→ **WORK REQUIRED**: With the line that contains "The extension is" as the final line, return every line from the start of the data below exactly.

(Stored items)
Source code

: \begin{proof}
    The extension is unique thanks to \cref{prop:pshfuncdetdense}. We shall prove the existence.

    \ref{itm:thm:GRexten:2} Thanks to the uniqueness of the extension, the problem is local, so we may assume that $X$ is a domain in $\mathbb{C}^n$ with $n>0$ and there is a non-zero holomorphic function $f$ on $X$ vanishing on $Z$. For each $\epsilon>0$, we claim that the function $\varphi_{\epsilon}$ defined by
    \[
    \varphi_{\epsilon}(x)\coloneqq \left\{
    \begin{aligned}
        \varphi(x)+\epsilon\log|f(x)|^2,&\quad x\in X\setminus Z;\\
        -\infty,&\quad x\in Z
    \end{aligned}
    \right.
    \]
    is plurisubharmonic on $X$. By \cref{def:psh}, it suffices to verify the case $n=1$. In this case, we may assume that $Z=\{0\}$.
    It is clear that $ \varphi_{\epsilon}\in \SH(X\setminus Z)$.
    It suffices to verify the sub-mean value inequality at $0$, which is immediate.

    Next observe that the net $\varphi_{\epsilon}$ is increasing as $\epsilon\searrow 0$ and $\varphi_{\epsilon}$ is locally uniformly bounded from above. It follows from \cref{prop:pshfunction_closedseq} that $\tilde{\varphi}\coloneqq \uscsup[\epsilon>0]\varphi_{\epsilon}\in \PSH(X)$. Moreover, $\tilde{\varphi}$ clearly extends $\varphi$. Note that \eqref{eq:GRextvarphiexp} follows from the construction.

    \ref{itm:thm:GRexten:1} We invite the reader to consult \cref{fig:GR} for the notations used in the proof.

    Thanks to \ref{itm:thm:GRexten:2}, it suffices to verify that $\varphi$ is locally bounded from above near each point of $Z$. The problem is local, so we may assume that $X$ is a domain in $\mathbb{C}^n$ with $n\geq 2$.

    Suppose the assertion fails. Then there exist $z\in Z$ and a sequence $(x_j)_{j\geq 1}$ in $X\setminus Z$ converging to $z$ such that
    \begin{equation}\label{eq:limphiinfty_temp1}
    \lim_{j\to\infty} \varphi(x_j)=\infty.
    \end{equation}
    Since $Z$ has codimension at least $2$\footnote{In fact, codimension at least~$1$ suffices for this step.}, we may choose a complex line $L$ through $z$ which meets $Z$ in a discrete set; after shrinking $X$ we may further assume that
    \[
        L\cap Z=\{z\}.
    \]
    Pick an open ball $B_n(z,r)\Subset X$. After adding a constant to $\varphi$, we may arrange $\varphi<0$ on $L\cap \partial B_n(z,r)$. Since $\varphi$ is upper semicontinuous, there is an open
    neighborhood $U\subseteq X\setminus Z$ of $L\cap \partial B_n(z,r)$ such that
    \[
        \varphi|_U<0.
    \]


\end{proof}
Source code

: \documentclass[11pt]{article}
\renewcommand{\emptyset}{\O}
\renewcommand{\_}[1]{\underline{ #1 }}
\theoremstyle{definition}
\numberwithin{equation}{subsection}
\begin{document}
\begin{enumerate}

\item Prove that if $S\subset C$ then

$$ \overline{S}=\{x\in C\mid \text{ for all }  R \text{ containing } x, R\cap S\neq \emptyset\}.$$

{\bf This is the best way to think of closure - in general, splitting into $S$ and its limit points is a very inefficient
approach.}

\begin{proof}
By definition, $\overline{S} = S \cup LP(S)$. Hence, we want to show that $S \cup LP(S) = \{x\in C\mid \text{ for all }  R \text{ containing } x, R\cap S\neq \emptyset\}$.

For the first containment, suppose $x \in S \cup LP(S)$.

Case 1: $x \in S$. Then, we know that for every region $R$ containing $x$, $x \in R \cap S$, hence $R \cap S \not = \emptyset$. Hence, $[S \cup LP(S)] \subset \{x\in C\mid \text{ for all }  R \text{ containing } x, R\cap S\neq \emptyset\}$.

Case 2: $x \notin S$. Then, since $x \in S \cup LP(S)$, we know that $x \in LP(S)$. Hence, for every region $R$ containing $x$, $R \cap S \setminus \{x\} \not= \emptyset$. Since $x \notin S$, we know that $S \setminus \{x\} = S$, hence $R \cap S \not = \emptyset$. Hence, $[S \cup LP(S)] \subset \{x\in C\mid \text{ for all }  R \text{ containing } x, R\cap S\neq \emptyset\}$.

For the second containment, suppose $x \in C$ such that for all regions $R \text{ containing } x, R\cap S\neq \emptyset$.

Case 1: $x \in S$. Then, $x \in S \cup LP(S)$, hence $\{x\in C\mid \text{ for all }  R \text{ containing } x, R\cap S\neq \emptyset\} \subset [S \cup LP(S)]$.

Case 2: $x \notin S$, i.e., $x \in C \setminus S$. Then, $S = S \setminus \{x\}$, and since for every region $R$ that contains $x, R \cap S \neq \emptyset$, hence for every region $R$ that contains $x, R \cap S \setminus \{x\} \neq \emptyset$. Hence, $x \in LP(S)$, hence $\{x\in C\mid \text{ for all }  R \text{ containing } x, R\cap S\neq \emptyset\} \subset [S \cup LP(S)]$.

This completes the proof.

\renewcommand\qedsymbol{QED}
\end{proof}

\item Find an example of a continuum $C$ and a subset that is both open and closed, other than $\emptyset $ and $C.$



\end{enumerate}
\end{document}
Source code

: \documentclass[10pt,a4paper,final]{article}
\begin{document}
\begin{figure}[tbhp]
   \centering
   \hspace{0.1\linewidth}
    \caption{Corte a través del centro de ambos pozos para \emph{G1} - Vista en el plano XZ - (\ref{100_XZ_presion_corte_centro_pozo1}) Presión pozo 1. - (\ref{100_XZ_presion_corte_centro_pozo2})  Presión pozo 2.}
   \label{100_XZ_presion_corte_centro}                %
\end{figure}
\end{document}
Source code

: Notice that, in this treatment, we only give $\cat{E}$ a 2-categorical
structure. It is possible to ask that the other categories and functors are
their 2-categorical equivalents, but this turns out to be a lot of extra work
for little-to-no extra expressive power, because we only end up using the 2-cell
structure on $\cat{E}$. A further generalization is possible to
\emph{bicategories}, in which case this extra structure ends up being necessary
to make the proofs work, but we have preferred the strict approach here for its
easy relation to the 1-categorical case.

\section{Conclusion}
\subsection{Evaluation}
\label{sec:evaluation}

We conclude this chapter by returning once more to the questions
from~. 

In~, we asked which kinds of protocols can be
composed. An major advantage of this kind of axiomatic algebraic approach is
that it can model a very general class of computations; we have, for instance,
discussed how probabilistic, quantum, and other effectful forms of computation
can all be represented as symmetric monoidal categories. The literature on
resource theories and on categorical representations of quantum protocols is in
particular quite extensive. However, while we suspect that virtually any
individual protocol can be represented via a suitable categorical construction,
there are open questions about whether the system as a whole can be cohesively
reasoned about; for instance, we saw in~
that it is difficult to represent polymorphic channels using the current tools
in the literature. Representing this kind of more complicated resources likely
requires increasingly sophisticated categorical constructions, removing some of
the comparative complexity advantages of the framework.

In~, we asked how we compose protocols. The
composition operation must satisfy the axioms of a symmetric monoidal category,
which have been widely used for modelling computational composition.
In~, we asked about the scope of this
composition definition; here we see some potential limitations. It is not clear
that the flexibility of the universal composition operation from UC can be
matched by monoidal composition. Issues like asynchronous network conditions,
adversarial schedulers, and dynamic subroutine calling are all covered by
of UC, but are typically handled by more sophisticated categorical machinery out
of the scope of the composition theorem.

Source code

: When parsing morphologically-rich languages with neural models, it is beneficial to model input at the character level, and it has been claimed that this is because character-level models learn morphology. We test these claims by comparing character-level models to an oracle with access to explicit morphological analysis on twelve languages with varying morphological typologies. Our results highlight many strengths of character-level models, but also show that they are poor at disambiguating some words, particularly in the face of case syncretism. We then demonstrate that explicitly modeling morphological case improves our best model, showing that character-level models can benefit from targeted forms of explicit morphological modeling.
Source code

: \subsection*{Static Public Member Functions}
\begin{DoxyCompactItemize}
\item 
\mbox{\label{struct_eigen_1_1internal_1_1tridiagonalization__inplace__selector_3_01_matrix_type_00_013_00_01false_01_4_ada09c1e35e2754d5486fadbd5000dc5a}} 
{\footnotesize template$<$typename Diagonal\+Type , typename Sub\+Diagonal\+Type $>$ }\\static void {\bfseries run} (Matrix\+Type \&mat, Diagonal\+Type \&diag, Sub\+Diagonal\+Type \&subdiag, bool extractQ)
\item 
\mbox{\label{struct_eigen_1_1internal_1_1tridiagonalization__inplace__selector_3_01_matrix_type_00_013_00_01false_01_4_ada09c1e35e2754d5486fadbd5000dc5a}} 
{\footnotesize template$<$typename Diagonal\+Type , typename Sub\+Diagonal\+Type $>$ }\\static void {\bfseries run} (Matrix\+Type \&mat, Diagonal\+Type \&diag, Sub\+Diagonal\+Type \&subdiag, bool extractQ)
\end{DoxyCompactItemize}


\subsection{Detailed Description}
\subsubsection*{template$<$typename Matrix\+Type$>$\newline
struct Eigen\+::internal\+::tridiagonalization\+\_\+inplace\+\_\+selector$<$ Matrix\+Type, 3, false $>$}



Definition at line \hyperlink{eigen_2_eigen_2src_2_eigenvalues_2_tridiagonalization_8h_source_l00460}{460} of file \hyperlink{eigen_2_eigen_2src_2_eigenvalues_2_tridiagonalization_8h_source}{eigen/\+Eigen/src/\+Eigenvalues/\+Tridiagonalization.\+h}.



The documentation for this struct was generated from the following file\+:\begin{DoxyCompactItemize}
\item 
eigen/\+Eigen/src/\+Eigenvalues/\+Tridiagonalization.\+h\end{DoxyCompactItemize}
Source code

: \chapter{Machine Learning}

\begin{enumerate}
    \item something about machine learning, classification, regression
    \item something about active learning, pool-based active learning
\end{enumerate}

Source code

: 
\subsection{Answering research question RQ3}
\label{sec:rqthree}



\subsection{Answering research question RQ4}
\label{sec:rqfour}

→ **THE COMPLETED TASK**:
Source code

: \begin{proof}
    The extension is unique thanks to \cref{prop:pshfuncdetdense}. We shall prove the existence.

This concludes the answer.